What you will do: Reproduce the section of the listing that begins at the line containing "In addition, they" and finishes at the line containing "is a uniformly". Include both end lines and nothing beyond them.

++++ Material supplied

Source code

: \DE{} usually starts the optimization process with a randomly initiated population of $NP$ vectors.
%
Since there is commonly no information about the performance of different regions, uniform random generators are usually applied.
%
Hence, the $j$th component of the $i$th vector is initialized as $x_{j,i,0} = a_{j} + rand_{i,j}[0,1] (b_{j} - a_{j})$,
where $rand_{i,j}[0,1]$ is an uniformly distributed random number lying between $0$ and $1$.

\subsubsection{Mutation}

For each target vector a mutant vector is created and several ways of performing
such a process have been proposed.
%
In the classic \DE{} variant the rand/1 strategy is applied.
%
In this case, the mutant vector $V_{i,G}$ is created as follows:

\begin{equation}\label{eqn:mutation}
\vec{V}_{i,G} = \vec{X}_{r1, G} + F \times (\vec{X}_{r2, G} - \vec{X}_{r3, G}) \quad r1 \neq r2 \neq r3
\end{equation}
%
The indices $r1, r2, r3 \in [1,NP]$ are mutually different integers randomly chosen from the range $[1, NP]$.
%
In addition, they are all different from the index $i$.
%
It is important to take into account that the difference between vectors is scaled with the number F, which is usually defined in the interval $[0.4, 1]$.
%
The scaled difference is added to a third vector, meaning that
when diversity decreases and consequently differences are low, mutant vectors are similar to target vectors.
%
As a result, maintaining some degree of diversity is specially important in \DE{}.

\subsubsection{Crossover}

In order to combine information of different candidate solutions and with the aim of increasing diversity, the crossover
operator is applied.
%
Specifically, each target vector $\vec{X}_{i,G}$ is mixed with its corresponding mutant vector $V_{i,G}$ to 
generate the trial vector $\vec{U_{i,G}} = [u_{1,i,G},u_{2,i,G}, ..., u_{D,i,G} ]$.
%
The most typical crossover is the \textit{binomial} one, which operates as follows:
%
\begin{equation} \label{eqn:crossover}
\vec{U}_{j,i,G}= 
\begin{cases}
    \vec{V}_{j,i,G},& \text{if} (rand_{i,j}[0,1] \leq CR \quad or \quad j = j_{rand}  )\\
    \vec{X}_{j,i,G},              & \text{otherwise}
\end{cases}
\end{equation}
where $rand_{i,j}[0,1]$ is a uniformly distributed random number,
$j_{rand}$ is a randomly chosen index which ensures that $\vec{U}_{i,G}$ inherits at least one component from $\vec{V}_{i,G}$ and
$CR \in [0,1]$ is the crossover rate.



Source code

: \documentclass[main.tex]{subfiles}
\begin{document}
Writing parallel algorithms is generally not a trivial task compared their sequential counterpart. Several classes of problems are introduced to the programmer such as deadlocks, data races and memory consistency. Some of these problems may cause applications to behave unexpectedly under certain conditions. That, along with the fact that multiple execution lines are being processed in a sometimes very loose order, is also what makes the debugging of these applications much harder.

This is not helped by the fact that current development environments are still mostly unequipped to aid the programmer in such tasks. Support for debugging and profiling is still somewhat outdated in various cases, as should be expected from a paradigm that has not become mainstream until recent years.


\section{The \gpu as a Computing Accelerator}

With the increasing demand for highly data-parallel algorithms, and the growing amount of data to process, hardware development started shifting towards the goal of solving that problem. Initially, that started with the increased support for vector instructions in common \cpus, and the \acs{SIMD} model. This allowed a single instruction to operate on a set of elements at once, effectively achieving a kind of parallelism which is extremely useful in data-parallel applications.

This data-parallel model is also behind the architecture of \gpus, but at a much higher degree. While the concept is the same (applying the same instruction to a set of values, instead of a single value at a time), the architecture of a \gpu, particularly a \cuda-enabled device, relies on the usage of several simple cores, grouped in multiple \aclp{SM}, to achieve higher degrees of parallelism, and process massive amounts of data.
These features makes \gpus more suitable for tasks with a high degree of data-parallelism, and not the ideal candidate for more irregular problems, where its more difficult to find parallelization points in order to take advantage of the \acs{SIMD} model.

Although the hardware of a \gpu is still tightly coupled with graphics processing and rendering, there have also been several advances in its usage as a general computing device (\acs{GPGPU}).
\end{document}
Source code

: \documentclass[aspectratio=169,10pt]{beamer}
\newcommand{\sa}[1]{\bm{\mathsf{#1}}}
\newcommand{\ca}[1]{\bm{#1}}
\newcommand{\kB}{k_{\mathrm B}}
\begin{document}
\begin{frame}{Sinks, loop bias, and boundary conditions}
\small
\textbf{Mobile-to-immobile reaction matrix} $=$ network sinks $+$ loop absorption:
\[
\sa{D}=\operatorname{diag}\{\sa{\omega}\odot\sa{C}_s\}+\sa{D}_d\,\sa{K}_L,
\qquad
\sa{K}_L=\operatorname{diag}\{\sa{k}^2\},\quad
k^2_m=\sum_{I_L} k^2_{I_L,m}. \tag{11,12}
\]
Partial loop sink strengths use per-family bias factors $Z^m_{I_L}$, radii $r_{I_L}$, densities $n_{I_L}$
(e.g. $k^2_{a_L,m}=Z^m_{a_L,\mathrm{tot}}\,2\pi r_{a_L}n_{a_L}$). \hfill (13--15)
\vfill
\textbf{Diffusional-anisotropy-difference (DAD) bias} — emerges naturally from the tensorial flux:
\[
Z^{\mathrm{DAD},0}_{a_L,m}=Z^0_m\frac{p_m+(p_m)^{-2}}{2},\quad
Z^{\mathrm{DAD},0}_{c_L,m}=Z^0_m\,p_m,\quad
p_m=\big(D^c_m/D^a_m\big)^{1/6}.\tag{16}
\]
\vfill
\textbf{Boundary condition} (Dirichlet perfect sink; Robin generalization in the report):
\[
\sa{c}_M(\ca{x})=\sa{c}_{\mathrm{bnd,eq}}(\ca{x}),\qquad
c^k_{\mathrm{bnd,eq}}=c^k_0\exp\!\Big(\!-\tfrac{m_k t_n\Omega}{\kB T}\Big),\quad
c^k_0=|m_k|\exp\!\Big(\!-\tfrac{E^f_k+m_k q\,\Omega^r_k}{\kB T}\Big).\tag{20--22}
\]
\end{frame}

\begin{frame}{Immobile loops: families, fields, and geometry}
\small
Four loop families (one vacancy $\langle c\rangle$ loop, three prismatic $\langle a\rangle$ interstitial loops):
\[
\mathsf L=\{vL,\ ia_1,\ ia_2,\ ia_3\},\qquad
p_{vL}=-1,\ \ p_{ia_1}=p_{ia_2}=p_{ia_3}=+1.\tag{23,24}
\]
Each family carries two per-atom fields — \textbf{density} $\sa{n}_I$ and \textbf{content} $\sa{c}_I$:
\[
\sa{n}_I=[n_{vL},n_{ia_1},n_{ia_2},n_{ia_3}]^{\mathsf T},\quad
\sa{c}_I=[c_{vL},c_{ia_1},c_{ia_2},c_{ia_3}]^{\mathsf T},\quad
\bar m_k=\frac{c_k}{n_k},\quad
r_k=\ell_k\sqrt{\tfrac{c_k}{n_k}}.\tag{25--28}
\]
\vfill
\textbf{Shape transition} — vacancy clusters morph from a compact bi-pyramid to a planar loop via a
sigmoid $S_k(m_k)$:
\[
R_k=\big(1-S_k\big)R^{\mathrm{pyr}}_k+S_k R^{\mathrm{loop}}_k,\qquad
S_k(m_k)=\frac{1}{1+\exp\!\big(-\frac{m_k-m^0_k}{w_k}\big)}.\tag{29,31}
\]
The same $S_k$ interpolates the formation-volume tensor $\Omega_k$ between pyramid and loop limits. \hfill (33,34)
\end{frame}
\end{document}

++++++++
++++ Material supplied

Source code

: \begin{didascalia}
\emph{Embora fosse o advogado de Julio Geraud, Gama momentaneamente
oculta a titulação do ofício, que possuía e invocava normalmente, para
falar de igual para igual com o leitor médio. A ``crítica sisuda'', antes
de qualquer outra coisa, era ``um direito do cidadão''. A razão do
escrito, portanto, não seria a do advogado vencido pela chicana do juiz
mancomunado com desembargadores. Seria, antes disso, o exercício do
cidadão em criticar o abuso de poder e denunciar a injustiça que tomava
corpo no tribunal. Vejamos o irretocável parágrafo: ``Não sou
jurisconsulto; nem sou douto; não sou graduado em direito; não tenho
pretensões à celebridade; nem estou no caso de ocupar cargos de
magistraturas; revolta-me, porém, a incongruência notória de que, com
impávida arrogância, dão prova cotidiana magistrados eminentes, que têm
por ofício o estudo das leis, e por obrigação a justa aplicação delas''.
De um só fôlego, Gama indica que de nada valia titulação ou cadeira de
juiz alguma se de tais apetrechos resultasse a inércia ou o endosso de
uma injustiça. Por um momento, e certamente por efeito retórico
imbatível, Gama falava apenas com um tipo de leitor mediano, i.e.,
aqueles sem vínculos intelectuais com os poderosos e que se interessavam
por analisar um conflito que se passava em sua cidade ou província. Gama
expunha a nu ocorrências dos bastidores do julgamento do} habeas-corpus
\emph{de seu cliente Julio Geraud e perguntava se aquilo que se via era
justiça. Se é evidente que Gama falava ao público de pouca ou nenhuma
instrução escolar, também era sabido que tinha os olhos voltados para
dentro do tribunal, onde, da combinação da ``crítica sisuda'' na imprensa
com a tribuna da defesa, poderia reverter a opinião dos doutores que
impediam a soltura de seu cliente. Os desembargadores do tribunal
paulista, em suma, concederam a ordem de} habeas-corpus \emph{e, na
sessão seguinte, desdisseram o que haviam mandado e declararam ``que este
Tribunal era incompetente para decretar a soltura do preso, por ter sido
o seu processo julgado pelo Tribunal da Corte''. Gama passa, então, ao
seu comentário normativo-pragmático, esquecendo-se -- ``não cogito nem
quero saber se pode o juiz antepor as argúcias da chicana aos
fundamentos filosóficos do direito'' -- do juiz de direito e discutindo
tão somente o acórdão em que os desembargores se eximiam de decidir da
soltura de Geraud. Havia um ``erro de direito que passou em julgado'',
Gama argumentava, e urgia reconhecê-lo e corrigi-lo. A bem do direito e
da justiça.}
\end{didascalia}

++++++++

Task output:
In addition, they are all different from the index $i$.
%
It is important to take into account that the difference between vectors is scaled with the number F, which is usually defined in the interval $[0.4, 1]$.
%
The scaled difference is added to a third vector, meaning that
when diversity decreases and consequently differences are low, mutant vectors are similar to target vectors.
%
As a result, maintaining some degree of diversity is specially important in \DE{}.

\subsubsection{Crossover}

In order to combine information of different candidate solutions and with the aim of increasing diversity, the crossover
operator is applied.
%
Specifically, each target vector $\vec{X}_{i,G}$ is mixed with its corresponding mutant vector $V_{i,G}$ to 
generate the trial vector $\vec{U_{i,G}} = [u_{1,i,G},u_{2,i,G}, ..., u_{D,i,G} ]$.
%
The most typical crossover is the \textit{binomial} one, which operates as follows:
%
\begin{equation} \label{eqn:crossover}
\vec{U}_{j,i,G}= 
\begin{cases}
    \vec{V}_{j,i,G},& \text{if} (rand_{i,j}[0,1] \leq CR \quad or \quad j = j_{rand}  )\\
    \vec{X}_{j,i,G},              & \text{otherwise}
\end{cases}
\end{equation}
where $rand_{i,j}[0,1]$ is a uniformly distributed random number,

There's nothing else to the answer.